I got bitten by this, because the sender.domain IP addresses were banned by fail2ban, due to the errors below, when my box was connected by external MTA when “status_checks.py” was running in the background, in order to receive valid email from a valid domain:

Aug 21 03:40:47 box postfix/smtpd[PID]: NOQUEUE: reject: RCPT from unknown[IPv6 address]: 450 4.1.8 <mailinglist@sender.domain>: Sender address rejected: Domain not found; from=<owner-mailinglist@sender.domain> to=<localuser@box.recipient.domain> proto=ESMTP helo=<mx.domain>
Aug 21 03:40:49 box postfix/smtpd[PID]: NOQUEUE: reject: RCPT from unknown[IPv4 address]: 450 4.1.8 <mailinglist@sender.domain>: Sender address rejected: Domain not found; from=<owner-mailinglist@sender.domain> to=<localuser@box.recipient.domain> proto=ESMTP helo=<mx.domain>

So IMHO there is a small time window where reverse DNS does not work, some of the time.
I’m not sure, but is this really necessary to flush local DNS resolvers cache in status_check.py?

# clear bind9's DNS cache so our DNS checks are up to date
# (ignore errors; if bind9/rndc isn't running we'd already report
# that in run_services checks.)
shell('check_call', ["/usr/sbin/rndc", "flush"], trap=True)

Dear all,

please have a look here.

Best
hija

Hi,

Below are four latest “flip flops” from my MIAB.

2020-12-05 03:09 changed from “Not Set” to “set correctly”
2020-12-06 03:07 changed from “set correctly” to “Not Set”
2020-12-07 03:08 changed from “Not Set” to “set correctly”
2020-12-08 03:08 changed from “set correctly” to “Not Set”

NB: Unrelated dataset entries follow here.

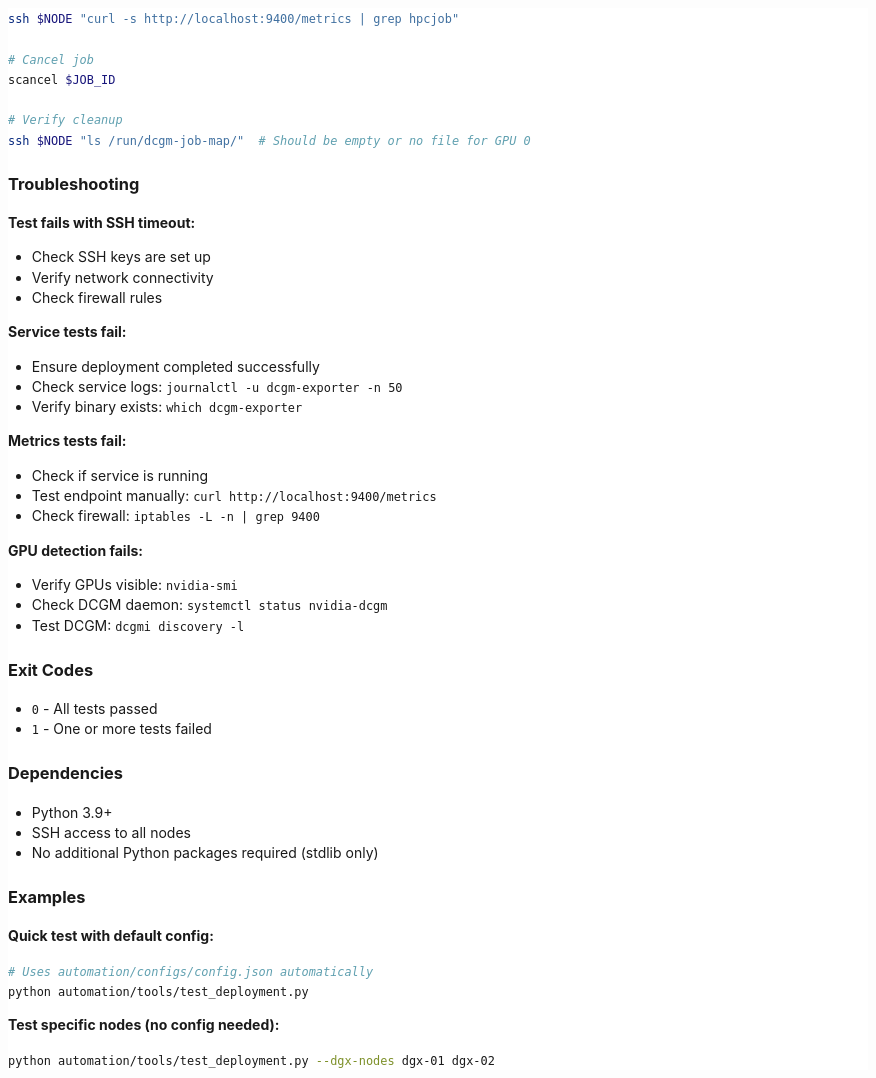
```bash
ssh $NODE "curl -s http://localhost:9400/metrics | grep hpcjob"

# Cancel job
scancel $JOB_ID

# Verify cleanup
ssh $NODE "ls /run/dcgm-job-map/"  # Should be empty or no file for GPU 0
```

### Troubleshooting

**Test fails with SSH timeout:**
- Check SSH keys are set up
- Verify network connectivity
- Check firewall rules

**Service tests fail:**
- Ensure deployment completed successfully
- Check service logs: `journalctl -u dcgm-exporter -n 50`
- Verify binary exists: `which dcgm-exporter`

**Metrics tests fail:**
- Check if service is running
- Test endpoint manually: `curl http://localhost:9400/metrics`
- Check firewall: `iptables -L -n | grep 9400`

**GPU detection fails:**
- Verify GPUs visible: `nvidia-smi`
- Check DCGM daemon: `systemctl status nvidia-dcgm`
- Test DCGM: `dcgmi discovery -l`

### Exit Codes

- `0` - All tests passed
- `1` - One or more tests failed

### Dependencies

- Python 3.9+
- SSH access to all nodes
- No additional Python packages required (stdlib only)

### Examples

**Quick test with default config:**
```bash
# Uses automation/configs/config.json automatically
python automation/tools/test_deployment.py
```

**Test specific nodes (no config needed):**
```bash
python automation/tools/test_deployment.py --dgx-nodes dgx-01 dgx-02
```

I made the change hija mentioned, e.g. added “max-recursion-queries 100;” to /etc/bind/named.conf.options and restarted bind on 2020-12-08 04:45.

Quick googling suggested that this might be the explanation Recursive Client Rate limiting in BIND 9.9.8, 9.10.3 and 9.11.0 why rDNS fails occasionally.

1 Like

Yes :slight_smile: If you want to read more about it, you can read my PR here in which I talk a bit about the bug :slight_smile:

1 Like

Hi everyone! Sorry to dredge this issue back up but I’ve continued to receive intermittent rDNS failures after the last suggested fix.

For some background, I’m a DO support agent and have had a MiaB test Droplet up since November 2020 to better understand this intermittent problem. I made a simple script that will dig the IP and run a host lookup to compare those results against the DNS status checks that MiaB performs. It doesn’t seem like the rDNS record was unavailable or having propagation issues around the time that MiaB status check reported the rDNS record failure.

Anything else you recommend checking? I’m happy to peer behind any curtains as needed so we can come to a clear understanding of the cause for this behavior.

3 Likes

If it helps any, Vultr has the exact same issue on my MiaB instance.

Yep, we are still having the same issue on a couple of VPS from UpCloud, so it’s not provider specific.

1 Like

I had the Issue of wrong DNS Status Checks after reinstalling Ubuntu 18.04 and MIAB (because i didn’t really understand what was going on and it “just worked” - that’s bad if one time it doesn’t work).

The reason for my case was a still present DNSSEC Record at namecheap. I updated it, and suddenly only the MTA-STS (and SSL) errors are left, which I know how to remove (Provision certificates, restart bind9, sudo mailinabox).

For MTA-STS on MiaB, it should just work for domains using MiaB as a name server, but for domains using external DNS servers you just need to add the required A records and then the text record.